Meshed in web of power
If you want to influence Labour's education policy, you could do worse than target a think-tank and a management consultancy. More than London university's institute of education, the teaching unions or even the Labour party, the Institute for Public Policy Research and McKinsey have the ear of people in high places.
McKinsey's motto, "Everything can be measured and what gets measured gets managed", could apply to Labour's schools policy.
As the chart (right) shows, the web of connections between 10 Downing Street and McKinsey is rivalled only by that between the IPPR and the Department for Education and Skills.
David Miliband, the former schools minister, started out at the IPPR and all four special advisers to Education Secretary Ruth Kelly - Richard Darlington, Will Paxton, Dan Corry and Gavin Kelly - are ex-IPPR (although curiously none specialised in education). Nick Pearce, director of the IPPR, is a former special adviser at the DfES and Home Office.
Relations between the two bodies are close enough to allow IPPR research fellows to moonlight in Labour's innovations unit, and for Anna Bush, a DfES civil servant, to be seconded to the think-tank where she wrote a report expected to criticise the Government for not doing enough to get the best teachers into inner-city schools.
The think-tank - which recently argued for a limit on fixed-term exclusions - also has links with No 10 where Matthew Taylor, Mr Pearce's predecessor, now works.
Other think-tanks also have influence. Philip Collins, who became the Prime Minister's public services guru after May's election, was until then director of the Social Market Foundation where he proposed a lottery for places at oversubscribed secondaries.
Tom Bentley at Demos is another who has seen government from the inside as a DfES special adviser during the Blunkett years.
Those who have moved between think-tanks and government say the two are complementary. Working in a think-tank allows advisers to build expertise in a policy area which is invaluable in government. Conversely, think-tank people with Whitehall experience have a better idea of how policy is formulated and how their ideas will affect government.

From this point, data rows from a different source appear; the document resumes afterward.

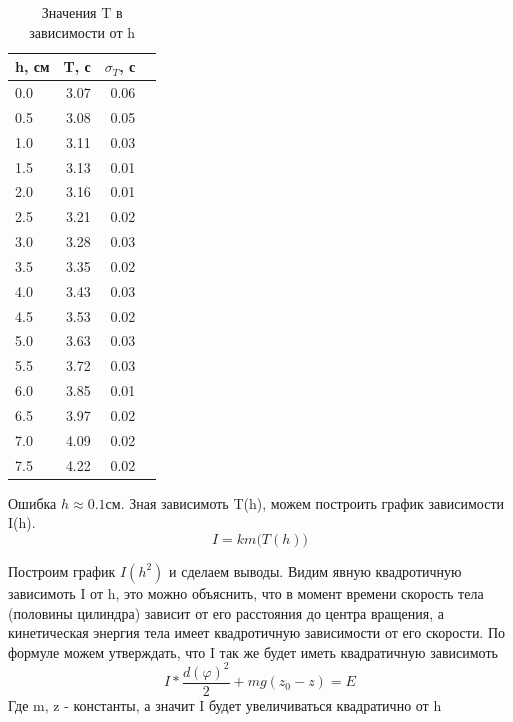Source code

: \documentclass[a4paper, 12pt]{article}
\begin{document}
    \begin{table}[h!]
    \begin{center}
    \begin{tabular}{|l|r|r|r|}
    \hline
    h, см   &  T, с & $\sigma_T$, с\\
    \hline
    0.0 &  3.07 &  0.06 \\
    0.5 &  3.08 &  0.05 \\
    1.0 &  3.11 &  0.03 \\
    1.5 &  3.13 &  0.01 \\
    2.0 &  3.16 &  0.01 \\
    2.5 &  3.21 &  0.02 \\
    3.0 &  3.28 &  0.03 \\
    3.5 &  3.35 &  0.02 \\
    4.0 &  3.43 &  0.03 \\
    4.5 &  3.53 &  0.02 \\
    5.0 &  3.63 &  0.03 \\
    5.5 &  3.72 &  0.03 \\
    6.0 &  3.85 &  0.01 \\
    6.5 &  3.97 &  0.02 \\
    7.0 &  4.09 &  0.02 \\
    7.5 &  4.22 &  0.02 \\
    \hline
    \end{tabular}
    \end{center}
    \caption{Значения T в зависимости от h}

    \end{table}
    Ошибка $h \approx 0.1 см$. Зная зависимоть T(h), можем построить график зависимости I(h).
    \begin{equation}
        I = km\big(T(h)\big)
    \end{equation}


    Построим график $I(h^2)$ и сделаем выводы.
    \newline
    Видим явную квадротичную зависимоть I от h, это можно объяснить, что в момент времени скорость тела (половины цилиндра) зависит от его расстояния до центра вращения, а кинетическая энергия тела имеет квадротичную зависимости от его скорости.
    \newline
    По формуле можем утверждать, что I так же будет иметь квадратичную зависимоть 
    \begin{equation}
        I*\frac{d(\varphi)^2}{2} + mg(z_{0} - z) = E
    \end{equation}
    \newline
    Где m, z - константы, а значит I будет увеличиваться квадратично от h
    
\end{document}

The advantage of outside experience within Whitehall is increasingly recognised within the civil service with Sir Alan Wilson, former Leeds university vice-chancellor, and Michael Stephenson, former director of factual and education programming at the BBC, both on the DfES board.
Insiders insist such relationships are far from symbiotic, with even sympathetic think-tanks frequently infuriating ministers.
But the IPPR, SMF and others are in regular discussions with government advisers about policy and are sometimes happy to act as outriders on some issues, helping to start controversial debates and fly political kites without ministers getting their hands dirty.
McKinsey, the global consultancy closely associated with the failed US energy company Enron, is, if anything, even better connected to Downing Street. David Bennett, a former partner at McKinsey, now heads the Downing Street policy unit.
Until he quit this month to avoid allegations of a conflict of interest, Lord Birt, Blair's "blue skies thinker", was also working for the consultancy.
And Michael Barber, until this month head of the PM's delivery unit, will take up a job at McKinsey this autumn.
Professor Barber, a former National Union of Teachers education officer and more recently head of the DfES standards and effectiveness unit, is one of the few key figures with a background in education.
Another is Sir Cyril Taylor, chairman of the Specialist Schools Trust (see box, right). Along with Conor Ryan, Tony Blair's new education adviser, and his predecessor Lord Adonis, now the schools minister whose influence on the PM is hard to overstate, Sir Cyril makes up a powerful Blairite trinity, pushing parental choice, school autonomy and private-sector interest in state education.
Indeed, Lord Adonis's recent move from Downing Street to the DfES's Sanctuary Buildings headquarters was a sign of the PM's determination to tighten his grip on education policy after the Charles Clarke years when the then education secretary and his deputy Mr Miliband had shown a willingness to stand up to No 10.
Blairites felt Mr Miliband's working relationship with those unions who signed up to the workforce deal, particularly the NASUWT and the Secondary Heads Association, had become too cosy. That is unlikely to happen with Lord Adonis, however.